I was a crazy kid. I used to believe that at some point in the future I would become rich and powerful and I would have a company build me a fantastic time machine and I would go back in time and make my life–my younger self’s life–better.

So when I was a teenager, I used to imagine that some future version of me would come back in time and put money in stocks or buy a big chunk of Google or something like that for me. Then I would grow up rich.

Or sometimes I would imagine that after I really screwed something up or whatever that future-me would come back and take over my younger life and she would know all the mistakes I shouldn’t make and all the things I was supposed to do and she would just take over and everything would be wonderful.

I spent years thinking I just had to live through that time until I reached my future self. Then I would be able to go back and make everything better and it would be like none of that bad stuff had ever happened.

I know now that that was ridiculous and I was foolish, but still sometimes I imagine what it would be like to go back and fix all my mistakes. I wonder what my life would be like if I had made different choices at different times. If I’d been nicer to people or meaner to people, if I’d known in advance who was going to turn out to be a bad a friend, or who would have been a better friend.

I wonder what my life would have been like if I’d made different choices.

So I spent a lot of time suffering from classic time machine regret.

More than anything I wish I could go back and say “I’m sorry” to people, or maybe punch somebody in the face that really deserved it.

I find now, as I’m getting older, that all those things that troubled me when I was younger, most of them don’t mean a whole lot.

But there’s some things that seemed little at the time, that get me all disturbed and irate now. Because at the time I didn’t know I should be mad. Or someone would say something or do something and I would just stand there looking at them stupidly because I didn’t know what to do or say or whatever. And if I could, I would go back and I would have some kind of pithy little comment or whatever and I would put them in their place and they would leave me the hell alone and everyone would know that I was tough and I was angry and I wasn’t someone to be messed with.

And so I look back and I feel sad for my younger self, but it’s like a completely different person. I don’t see that girl as being me, because I’m different now.

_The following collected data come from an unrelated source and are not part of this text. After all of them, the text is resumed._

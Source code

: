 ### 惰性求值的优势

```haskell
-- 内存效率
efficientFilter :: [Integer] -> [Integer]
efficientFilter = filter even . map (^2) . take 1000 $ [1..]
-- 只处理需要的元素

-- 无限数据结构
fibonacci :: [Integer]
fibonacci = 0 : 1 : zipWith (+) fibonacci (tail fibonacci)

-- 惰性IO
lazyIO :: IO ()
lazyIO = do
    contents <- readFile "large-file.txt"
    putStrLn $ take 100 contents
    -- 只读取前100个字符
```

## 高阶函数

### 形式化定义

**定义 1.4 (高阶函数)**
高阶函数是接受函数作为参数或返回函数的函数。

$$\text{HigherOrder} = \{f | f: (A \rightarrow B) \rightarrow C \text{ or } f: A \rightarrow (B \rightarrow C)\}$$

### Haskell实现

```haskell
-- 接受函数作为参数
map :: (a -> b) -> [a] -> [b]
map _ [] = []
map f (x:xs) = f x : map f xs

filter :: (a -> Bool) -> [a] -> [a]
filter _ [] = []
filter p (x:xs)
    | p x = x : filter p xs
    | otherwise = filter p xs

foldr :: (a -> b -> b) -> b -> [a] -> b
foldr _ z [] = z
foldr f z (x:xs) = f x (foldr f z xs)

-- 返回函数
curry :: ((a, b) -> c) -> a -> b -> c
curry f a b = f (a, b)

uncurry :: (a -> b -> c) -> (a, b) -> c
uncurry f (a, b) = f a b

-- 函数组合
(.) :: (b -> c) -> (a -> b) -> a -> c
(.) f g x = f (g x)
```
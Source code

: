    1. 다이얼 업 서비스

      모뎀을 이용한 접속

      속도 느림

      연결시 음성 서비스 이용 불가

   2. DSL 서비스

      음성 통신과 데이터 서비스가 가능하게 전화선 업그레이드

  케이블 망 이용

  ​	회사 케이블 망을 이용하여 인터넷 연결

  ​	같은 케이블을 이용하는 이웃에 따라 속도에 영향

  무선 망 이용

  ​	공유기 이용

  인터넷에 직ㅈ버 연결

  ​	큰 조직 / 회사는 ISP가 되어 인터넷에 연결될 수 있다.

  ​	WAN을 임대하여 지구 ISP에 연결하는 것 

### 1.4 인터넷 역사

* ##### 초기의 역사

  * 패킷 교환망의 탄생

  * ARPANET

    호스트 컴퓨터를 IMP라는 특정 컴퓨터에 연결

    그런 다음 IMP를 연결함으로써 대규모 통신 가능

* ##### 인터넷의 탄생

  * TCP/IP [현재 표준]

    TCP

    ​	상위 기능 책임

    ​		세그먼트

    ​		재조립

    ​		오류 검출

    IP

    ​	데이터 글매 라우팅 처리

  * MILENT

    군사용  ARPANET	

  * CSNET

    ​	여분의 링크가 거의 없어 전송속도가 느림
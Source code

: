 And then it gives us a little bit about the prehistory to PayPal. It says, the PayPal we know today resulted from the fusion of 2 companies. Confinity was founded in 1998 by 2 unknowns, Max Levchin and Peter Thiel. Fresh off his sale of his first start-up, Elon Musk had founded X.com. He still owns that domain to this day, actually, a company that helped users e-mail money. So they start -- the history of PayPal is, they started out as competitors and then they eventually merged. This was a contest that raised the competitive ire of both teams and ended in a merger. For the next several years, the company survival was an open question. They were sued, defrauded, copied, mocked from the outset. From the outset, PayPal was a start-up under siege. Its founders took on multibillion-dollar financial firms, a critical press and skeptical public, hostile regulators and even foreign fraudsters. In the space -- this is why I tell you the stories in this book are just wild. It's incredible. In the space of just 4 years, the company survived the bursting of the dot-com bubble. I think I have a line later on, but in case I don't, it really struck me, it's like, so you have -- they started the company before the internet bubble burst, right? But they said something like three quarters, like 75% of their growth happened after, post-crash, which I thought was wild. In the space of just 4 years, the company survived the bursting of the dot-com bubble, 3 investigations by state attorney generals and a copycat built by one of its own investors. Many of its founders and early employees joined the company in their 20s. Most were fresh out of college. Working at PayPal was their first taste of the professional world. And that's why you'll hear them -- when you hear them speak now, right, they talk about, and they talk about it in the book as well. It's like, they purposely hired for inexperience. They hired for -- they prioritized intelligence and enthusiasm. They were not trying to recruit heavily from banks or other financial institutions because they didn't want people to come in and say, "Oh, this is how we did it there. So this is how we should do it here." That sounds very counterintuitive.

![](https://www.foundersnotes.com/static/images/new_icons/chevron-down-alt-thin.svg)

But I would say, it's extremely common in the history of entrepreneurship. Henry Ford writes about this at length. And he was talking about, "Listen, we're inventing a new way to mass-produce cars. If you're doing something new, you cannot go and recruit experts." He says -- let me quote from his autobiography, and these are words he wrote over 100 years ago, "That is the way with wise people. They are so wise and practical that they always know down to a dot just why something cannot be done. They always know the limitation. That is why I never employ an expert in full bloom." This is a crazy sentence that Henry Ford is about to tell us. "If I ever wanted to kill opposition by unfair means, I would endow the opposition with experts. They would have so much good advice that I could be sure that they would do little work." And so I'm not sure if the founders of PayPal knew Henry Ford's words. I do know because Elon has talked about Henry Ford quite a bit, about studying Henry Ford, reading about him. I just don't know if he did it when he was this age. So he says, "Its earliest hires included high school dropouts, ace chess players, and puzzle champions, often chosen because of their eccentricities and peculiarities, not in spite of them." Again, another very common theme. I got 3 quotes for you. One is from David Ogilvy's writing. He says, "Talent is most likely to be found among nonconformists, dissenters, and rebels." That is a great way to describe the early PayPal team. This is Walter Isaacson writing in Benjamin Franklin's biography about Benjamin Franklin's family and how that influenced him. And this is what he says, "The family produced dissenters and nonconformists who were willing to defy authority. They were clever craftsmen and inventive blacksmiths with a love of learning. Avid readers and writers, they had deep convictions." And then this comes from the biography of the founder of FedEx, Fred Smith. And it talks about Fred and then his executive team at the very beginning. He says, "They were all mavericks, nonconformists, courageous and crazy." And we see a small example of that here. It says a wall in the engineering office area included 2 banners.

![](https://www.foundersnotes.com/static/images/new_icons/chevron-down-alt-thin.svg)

I look at pictures of my younger self, and I see that at the time, even though I believed I was super fat and ugly and I wore baggy clothes to cover myself up because I thought I was this horribly ugly girl… I was always sure people were looking at me and saying awful things and people were sure I was the ugliest girl at school and everything like that… I look back at old photos and I’m shocked because it doesn’t look like me.

I never look like myself in pictures, I never do. The girl that I see in the mirror is always completely different than the one in pictures.

So I look back at those old photographs, and the first thought that pops into my head is, “Wow, that girl looks really Asian,” and that’s funny to me. But I also think that she looks very pretty, and that maybe if she’d been wearing more flattering clothes or something she would have been cuter.

I look at myself and I realize that I wasn’t fat and I wasn’t ugly and that I actually looked, I don’t know, somewhat elegant. Not quite beautiful, but definitely pretty.

I wish that I’d known it at the time.

Maybe if I could have taken better care of myself at the time–dressed better and things like that–my life would be different too. At the time, my life would have been better because I wouldn’t have always been hiding away and I wouldn’t have been so self-conscious about myself.

Because that’s how I’ve always felt. How I still feel. And I can’t understand how my self-image got so warped that I can look at pictures of myself and think it’s some other person.

Even now I’ll see pictures of myself and I’ll be shocked. I’ll be like, “Who is that?” And it will take a moment for it to click in my brain, and I’ll be like, “Oh. That’s me.”

The image I have of myself is completely different than the one in the mirror. And I wonder if it’s some crazy psychological thing and if I should really talk to someone about it.

But most of all, I wish I could have a time machine and I could go back and make all of that girl’s dreams come true. Because she’s waiting for me. She’s wondering where I’m at. And one day she’s going to turn around and realize that there is no time traveler come to same her. There is nobody that’s ever going to save her.

And she’ll be sad about it, just like I am. Because then she’ll be me.